Is there a license that allows this kind of thing, or should I be working on one? "

34 of 85 comments (clear)

  1. NSI's database... by EnForce · · Score: 3

    With all the crap we've seen on NSI's Whois database, I'd say this is damn good idea - why shouldn't something created by the public (yes, all of our registrations created this database!) be owned by the public?

    1. Re:NSI's database... by jd · · Score: 2
      That runs into all sorts of arguments as to what exactly defines "public knowledge" or "public origin".
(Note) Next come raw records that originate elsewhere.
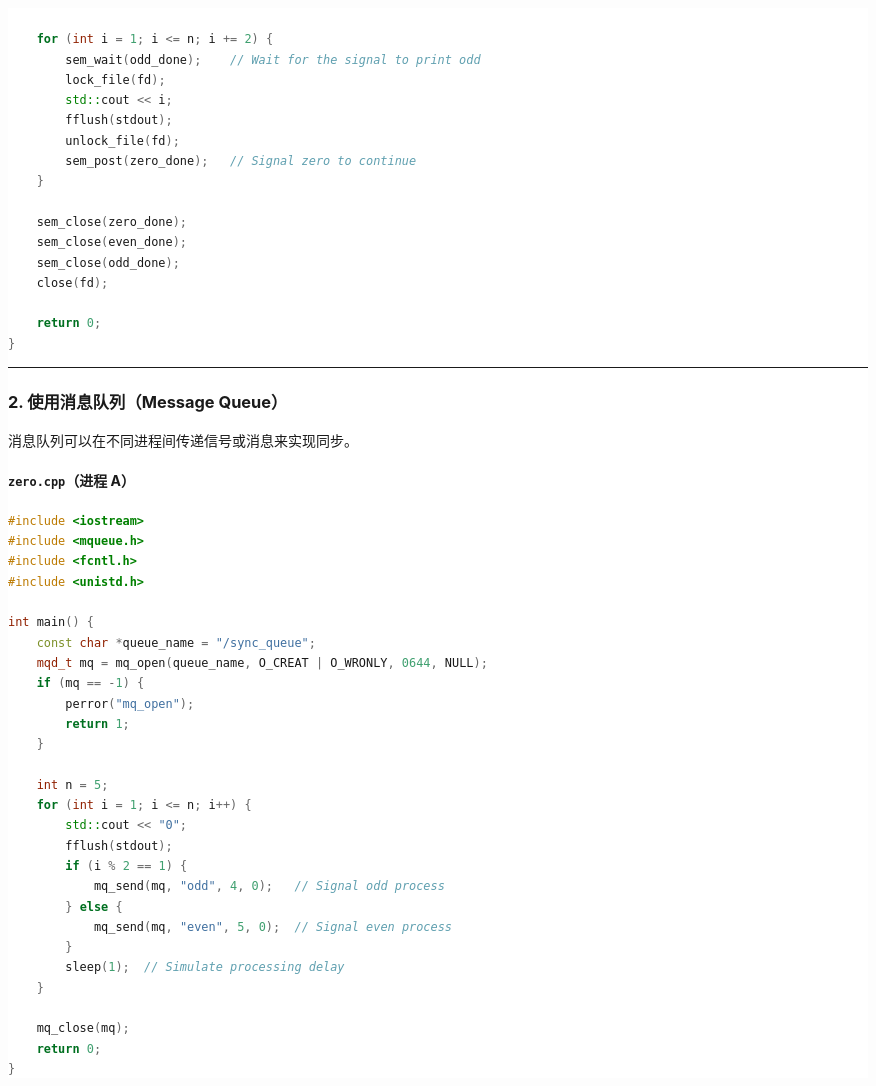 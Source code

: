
 ```cpp

    for (int i = 1; i <= n; i += 2) {
        sem_wait(odd_done);    // Wait for the signal to print odd
        lock_file(fd);
        std::cout << i;
        fflush(stdout);
        unlock_file(fd);
        sem_post(zero_done);   // Signal zero to continue
    }

    sem_close(zero_done);
    sem_close(even_done);
    sem_close(odd_done);
    close(fd);

    return 0;
}
```

------

### 2. **使用消息队列（Message Queue）**

消息队列可以在不同进程间传递信号或消息来实现同步。

#### `zero.cpp`（进程 A）

```cpp
#include <iostream>
#include <mqueue.h>
#include <fcntl.h>
#include <unistd.h>

int main() {
    const char *queue_name = "/sync_queue";
    mqd_t mq = mq_open(queue_name, O_CREAT | O_WRONLY, 0644, NULL);
    if (mq == -1) {
        perror("mq_open");
        return 1;
    }

    int n = 5;
    for (int i = 1; i <= n; i++) {
        std::cout << "0";
        fflush(stdout);
        if (i % 2 == 1) {
            mq_send(mq, "odd", 4, 0);   // Signal odd process
        } else {
            mq_send(mq, "even", 5, 0);  // Signal even process
        }
        sleep(1);  // Simulate processing delay
    }

    mq_close(mq);
    return 0;
}
```
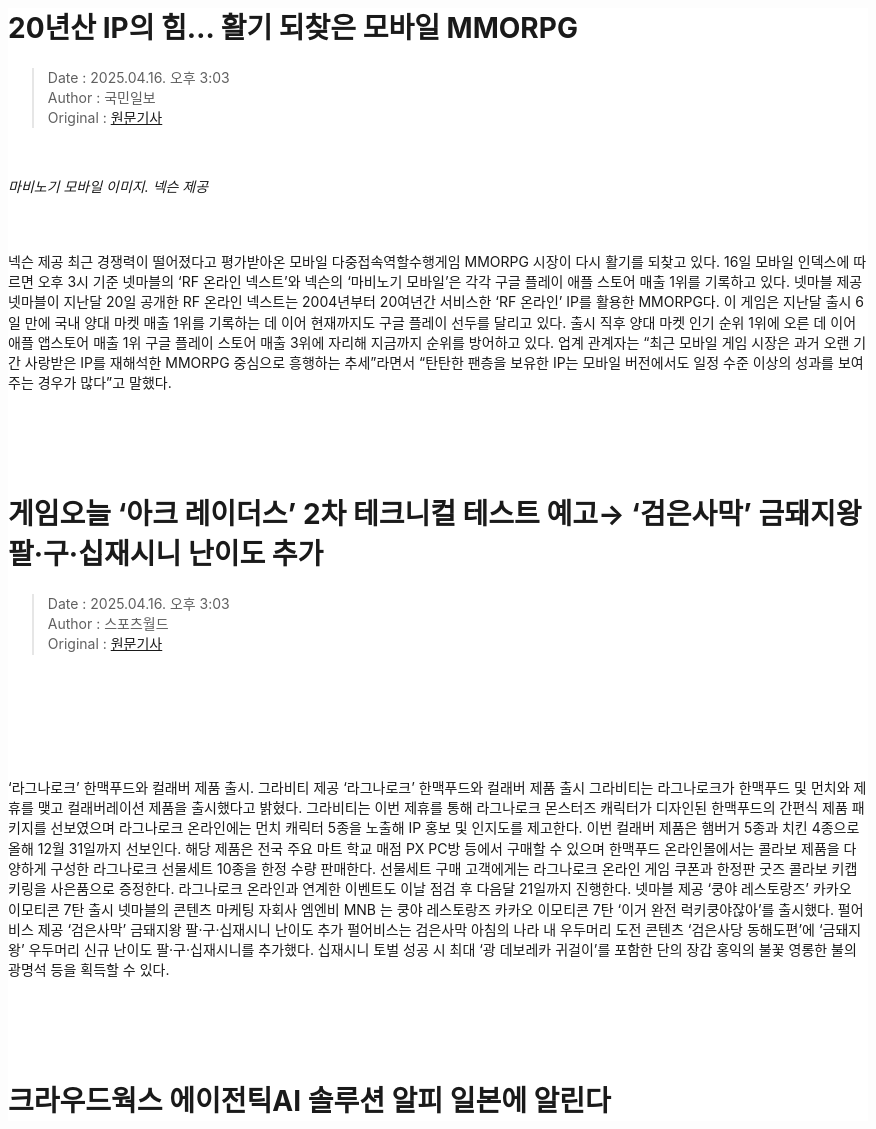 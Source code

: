   
# 20년산 IP의 힘… 활기 되찾은 모바일 MMORPG  
  
> Date : 2025.04.16. 오후 3:03  
> Author : 국민일보  
> Original : [원문기사](https://n.news.naver.com/mnews/article/005/0001770303?sid=105)  
<br/>  
  
<img alt="마비노기 모바일 이미지. 넥슨 제공" class="_LAZY_LOADING _LAZY_LOADING_INIT_HIDE" src="https://imgnews.pstatic.net/image/005/2025/04/16/2025041613372321159_1744778243_0027979643_20250416150313459.jpg?type=w860" id="img1" style="display: none;"></img><em class="img_desc">마비노기 모바일 이미지. 넥슨 제공</em>  
<br/><br/>  
  
넥슨 제공 최근 경쟁력이 떨어졌다고 평가받아온 모바일 다중접속역할수행게임 MMORPG 시장이 다시 활기를 되찾고 있다.
16일 모바일 인덱스에 따르면 오후 3시 기준 넷마블의 ‘RF 온라인 넥스트’와 넥슨의 ‘마비노기 모바일’은 각각 구글 플레이 애플 스토어 매출 1위를 기록하고 있다.
넷마블 제공 넷마블이 지난달 20일 공개한 RF 온라인 넥스트는 2004년부터 20여년간 서비스한 ‘RF 온라인’ IP를 활용한 MMORPG다.
이 게임은 지난달 출시 6일 만에 국내 양대 마켓 매출 1위를 기록하는 데 이어 현재까지도 구글 플레이 선두를 달리고 있다.
출시 직후 양대 마켓 인기 순위 1위에 오른 데 이어 애플 앱스토어 매출 1위 구글 플레이 스토어 매출 3위에 자리해 지금까지 순위를 방어하고 있다.
업계 관계자는 “최근 모바일 게임 시장은 과거 오랜 기간 사랑받은 IP를 재해석한 MMORPG 중심으로 흥행하는 추세”라면서 “탄탄한 팬층을 보유한 IP는 모바일 버전에서도 일정 수준 이상의 성과를 보여주는 경우가 많다”고 말했다.  
<br/><br/><br/>  

  
# 게임오늘 ‘아크 레이더스’ 2차 테크니컬 테스트 예고→ ‘검은사막’ 금돼지왕 팔·구·십재시니 난이도 추가  
  
> Date : 2025.04.16. 오후 3:03  
> Author : 스포츠월드  
> Original : [원문기사](https://n.news.naver.com/mnews/article/396/0000706439?sid=105)  
<br/>  
  
<img alt="" class="_LAZY_LOADING _LAZY_LOADING_INIT_HIDE" src="https://imgnews.pstatic.net/image/396/2025/04/16/0000706439_001_20250416150311910.jpg?type=w860" id="img1" style="display: none;"></img>  
<br/><br/>  
  
‘라그나로크’ 한맥푸드와 컬래버 제품 출시.
그라비티 제공 ‘라그나로크’ 한맥푸드와 컬래버 제품 출시 그라비티는 라그나로크가 한맥푸드 및 먼치와 제휴를 맺고 컬래버레이션 제품을 출시했다고 밝혔다.
그라비티는 이번 제휴를 통해 라그나로크 몬스터즈 캐릭터가 디자인된 한맥푸드의 간편식 제품 패키지를 선보였으며 라그나로크 온라인에는 먼치 캐릭터 5종을 노출해 IP 홍보 및 인지도를 제고한다.
이번 컬래버 제품은 햄버거 5종과 치킨 4종으로 올해 12월 31일까지 선보인다.
해당 제품은 전국 주요 마트 학교 매점 PX PC방 등에서 구매할 수 있으며 한맥푸드 온라인몰에서는 콜라보 제품을 다양하게 구성한 라그나로크 선물세트 10종을 한정 수량 판매한다.
선물세트 구매 고객에게는 라그나로크 온라인 게임 쿠폰과 한정판 굿즈 콜라보 키캡 키링을 사은품으로 증정한다.
라그나로크 온라인과 연계한 이벤트도 이날 점검 후 다음달 21일까지 진행한다.
넷마블 제공 ‘쿵야 레스토랑즈’ 카카오 이모티콘 7탄 출시 넷마블의 콘텐츠 마케팅 자회사 엠엔비 MNB 는 쿵야 레스토랑즈 카카오 이모티콘 7탄 ‘이거 완전 럭키쿵야잖아’를 출시했다.
펄어비스 제공 ‘검은사막’ 금돼지왕 팔·구·십재시니 난이도 추가 펄어비스는 검은사막 아침의 나라 내 우두머리 도전 콘텐츠 ‘검은사당 동해도편’에 ‘금돼지왕’ 우두머리 신규 난이도 팔·구·십재시니를 추가했다.
십재시니 토벌 성공 시 최대 ‘광 데보레카 귀걸이’를 포함한 단의 장갑 홍익의 불꽃 영롱한 불의 광명석 등을 획득할 수 있다.  
<br/><br/><br/>  

  
# 크라우드웍스 에이전틱AI 솔루션 알피 일본에 알린다  
   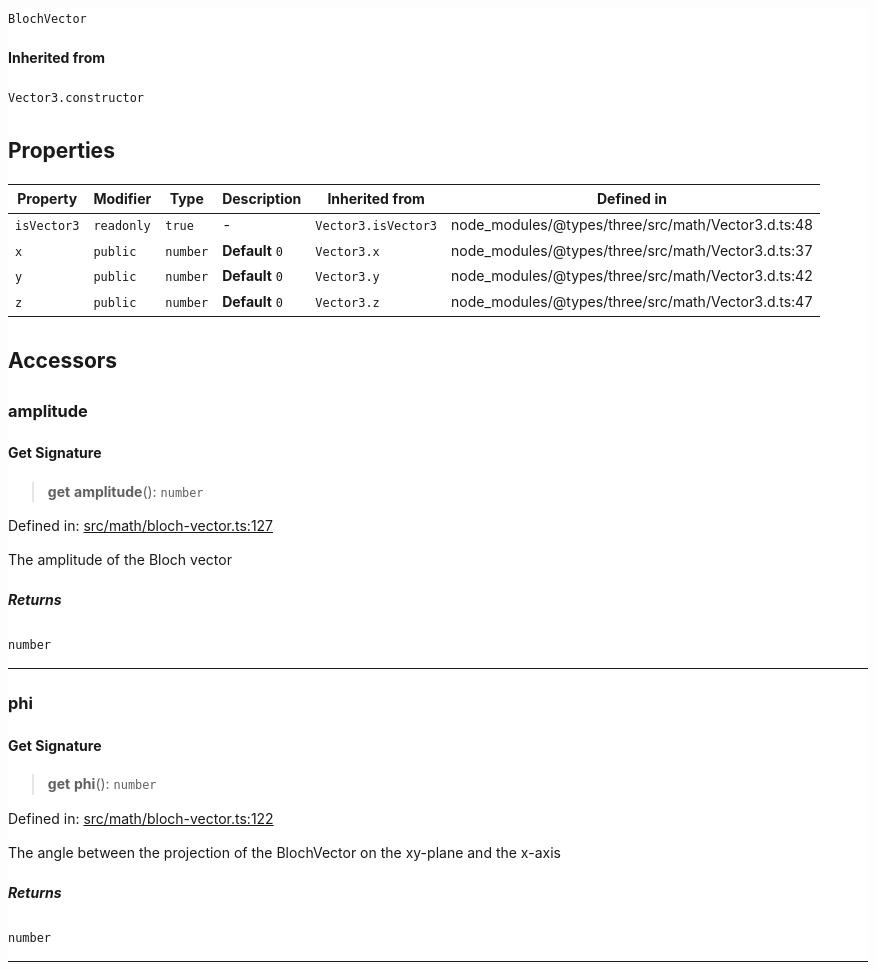 `BlochVector`

#### Inherited from

`Vector3.constructor`

## Properties

| Property | Modifier | Type | Description | Inherited from | Defined in |
| ------ | ------ | ------ | ------ | ------ | ------ |
| <a id="isvector3"></a> `isVector3` | `readonly` | `true` | - | `Vector3.isVector3` | node\_modules/@types/three/src/math/Vector3.d.ts:48 |
| <a id="x"></a> `x` | `public` | `number` | **Default** `0` | `Vector3.x` | node\_modules/@types/three/src/math/Vector3.d.ts:37 |
| <a id="y"></a> `y` | `public` | `number` | **Default** `0` | `Vector3.y` | node\_modules/@types/three/src/math/Vector3.d.ts:42 |
| <a id="z"></a> `z` | `public` | `number` | **Default** `0` | `Vector3.z` | node\_modules/@types/three/src/math/Vector3.d.ts:47 |

## Accessors

### amplitude

#### Get Signature

> **get** **amplitude**(): `number`

Defined in: [src/math/bloch-vector.ts:127](https://github.com/qbead/bloch-sphere/blob/9ff2dae0481f00679728b83f1e83d06a69a548d1/src/math/bloch-vector.ts#L127)

The amplitude of the Bloch vector

##### Returns

`number`

***

### phi

#### Get Signature

> **get** **phi**(): `number`

Defined in: [src/math/bloch-vector.ts:122](https://github.com/qbead/bloch-sphere/blob/9ff2dae0481f00679728b83f1e83d06a69a548d1/src/math/bloch-vector.ts#L122)

The angle between the projection of the BlochVector on the xy-plane
and the x-axis

##### Returns

`number`

***
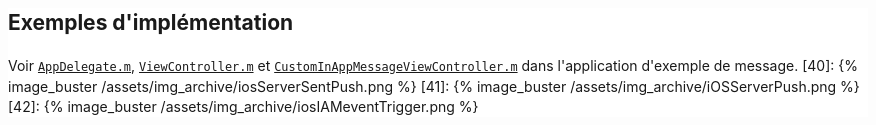 ## Exemples d'implémentation

Voir [`AppDelegate.m`][36], [`ViewController.m`][35] et [`CustomInAppMessageViewController.m`][19] dans l'application d'exemple de message.
[40]: {% image_buster /assets/img_archive/iosServerSentPush.png %} [41]: {% image_buster /assets/img_archive/iOSServerPush.png %} [42]: {% image_buster /assets/img_archive/iosIAMeventTrigger.png %}

[13]: {{site.baseurl}}/user_guide/message_building_by_channel/in-app_messages/create/#creating-an-in-app-message
[14]: https://github.com/Appboy/appboy-ios-sdk/blob/master/AppboyKit/include/ABKInAppMessage.h
[15]: https://github.com/Appboy/appboy-ios-sdk/blob/master/AppboyKit/include/ABKInAppMessageController.h
[16]: https://github.com/Appboy/appboy-ios-sdk/blob/master/AppboyKit/include/ABKInAppMessageControllerDelegate.h
[16]: https://github.com/Appboy/appboy-ios-sdk/blob/master/AppboyKit/include/ABKInAppMessageControllerDelegate.h
[19]: https://github.com/Appboy/appboy-ios-sdk/blob/master/Samples/InAppMessage/BrazeInAppMessageSample/BrazeInAppMessageSample/CustomInAppMessageViewController.m
[23]: #setting-delegates
[26]: http://fortawesome.github.io/Font-Awesome/
[34]: https://github.com/Appboy/appboy-ios-sdk/blob/master/AppboyUI/ABKInAppMessage/ABKInAppMessageUIDelegate.h
[35]: https://github.com/Appboy/appboy-ios-sdk/blob/master/Samples/InAppMessage/BrazeInAppMessageSample/BrazeInAppMessageSample/ViewController.m
[35]: https://github.com/Appboy/appboy-ios-sdk/blob/master/Samples/InAppMessage/BrazeInAppMessageSample/BrazeInAppMessageSample/ViewController.m
[36]: https://github.com/Appboy/appboy-ios-sdk/blob/master/Samples/InAppMessage/BrazeInAppMessageSample/BrazeInAppMessageSample/AppDelegate.m
[36]: https://github.com/Appboy/appboy-ios-sdk/blob/master/Samples/InAppMessage/BrazeInAppMessageSample/BrazeInAppMessageSample/AppDelegate.m
[37]: https://github.com/Appboy/appboy-ios-sdk/tree/master/AppboyUI/ABKInAppMessage/ViewControllers
[39]: {{site.baseurl}}/developer_guide/platform_integration_guides/ios/push_notifications/silent_push_notifications/
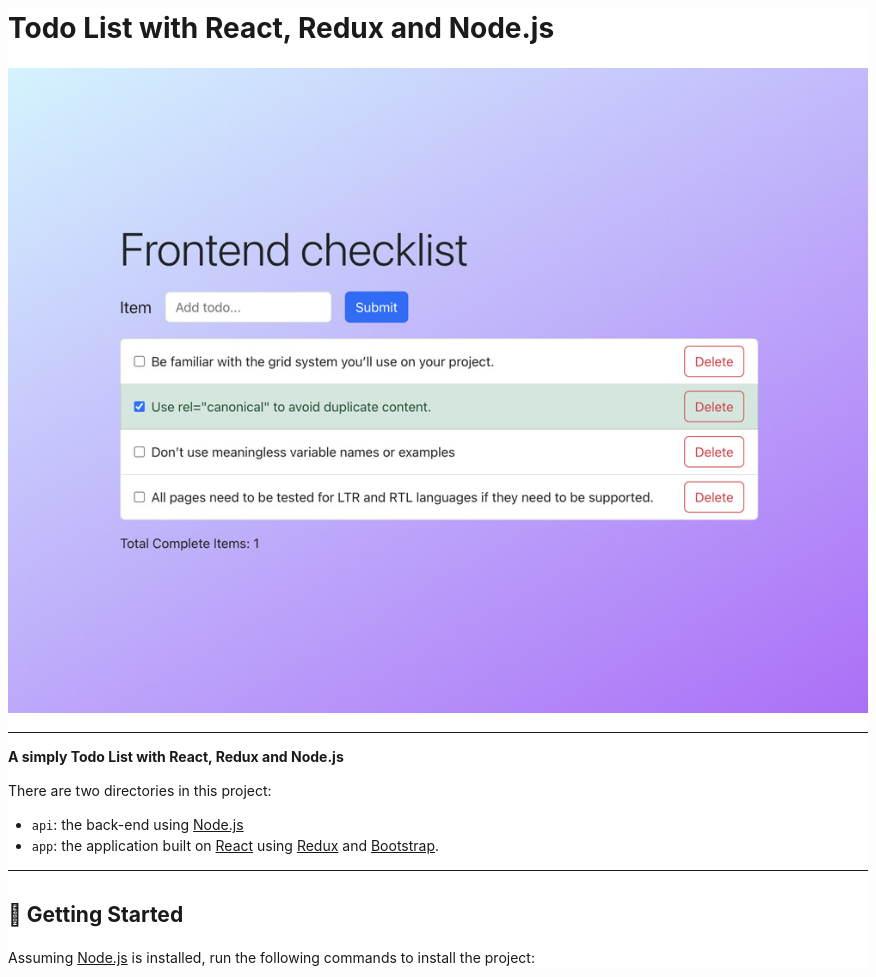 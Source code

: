 # Todo List with React, Redux and Node.js

<img src="_screenshot/todo-screenshot.jpg" alt="Chatroom Screenshot" style="width:100%"/>

---

**A simply Todo List with React, Redux and Node.js**

There are two directories in this project:

- `api`: the back-end using [Node.js](https://nodejs.org/)
- `app`: the application built on [React](https://reactjs.org/) using [Redux](https://redux.js.org/) and [Bootstrap](https://getbootstrap.com/).

---

## 🚀 Getting Started

Assuming [Node.js](https://nodejs.org/en/) is installed, run the following commands to install the project:
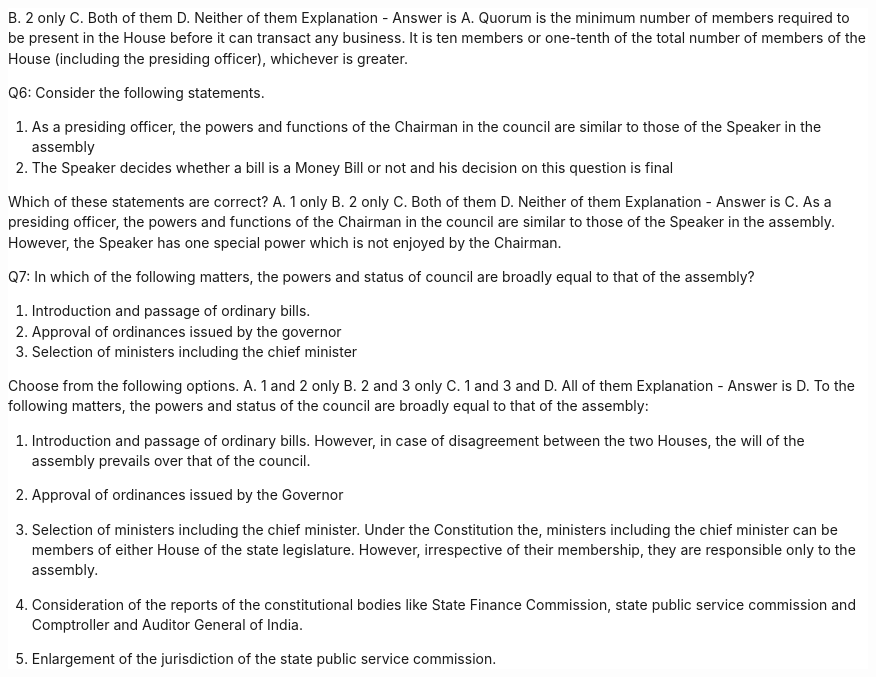 B. 2 only
C. Both of them
D. Neither of them
Explanation - Answer is A.
Quorum is the minimum number of members required to be present in
the House before it can transact any business.
It is ten members or one-tenth of the total number of members of the
House (including the presiding officer), whichever is greater.


Q6: Consider the following statements.
1. As a presiding officer, the powers and functions of the Chairman in
the council are similar to those of the Speaker in the assembly
2. The Speaker decides whether a bill is a
Money Bill or not and his decision on this question is final

Which of these statements are correct?
A. 1 only
B. 2 only
C. Both of them
D. Neither of them
Explanation - Answer is C.
As a presiding officer, the powers and functions of the Chairman in the
council are similar to those of the Speaker in the assembly. However,
the Speaker has one special power which is not enjoyed by the
Chairman.


Q7: In which of the following matters, the powers and status of
council are broadly equal to that of the assembly?
1. Introduction and passage of ordinary bills.
2. Approval of ordinances issued by the governor
3. Selection of ministers including the chief minister

Choose from the following options.
A. 1 and 2 only
B. 2 and 3 only
C. 1 and 3 and
D. All of them
Explanation - Answer is D.
To the following matters, the powers and status of the council are
broadly equal to that of the assembly:
1. Introduction and passage of ordinary bills. However, in case of
disagreement between the two Houses, the will of the assembly
prevails over that of the council.
2. Approval of ordinances issued by the
Governor

3. Selection of ministers including the chief minister. Under the
Constitution the, ministers including the chief minister can be members
of either House of the state legislature. However, irrespective of
their membership, they are responsible only to the assembly.
4. Consideration of the reports of the constitutional bodies like State
Finance Commission, state public service commission and Comptroller
and Auditor General of India.
5. Enlargement of the jurisdiction of the state public service
commission.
      Having said that, I agree with what you're saying. If the knowledge comes entirely from open, public sources, then there does seem to be something unethical about closing the compilation of that knowledge off and keeping it for commercial gain. It's about as sensible as AOL trademarking "You've Got Mail".

      P.S. ObOffTopic footnote: If you're into electronics, check out the following websites for a scary note: Ramset Electronics, 2600 and CyberSKIP. There's something definitely not OK going on.

      --
      It's a small world and it smells funny; I'd buy another if it wasn't for the money; Take back what I paid (SoM)
  2. How about an open end-user license agreement? by VWswing · · Score: 3

    Or more like a restriction. Our personal information that is already floating around can not be resold but merely modified with changes? :)

    Ok.. but at least a legal way to prevent us from being in public or sellable databases. I'm so tired of getting calls from phone-spammers.

    --
    "And how can this be? For he is the ..."
  3. No way! by Erik+Fish · · Score: 2


    They can't have it both ways.

    If such a law is passed, this means that anybody who creates a database of song lyrics owns it!

    If copyright law interferes with this, then I'm going to copyright my personal information.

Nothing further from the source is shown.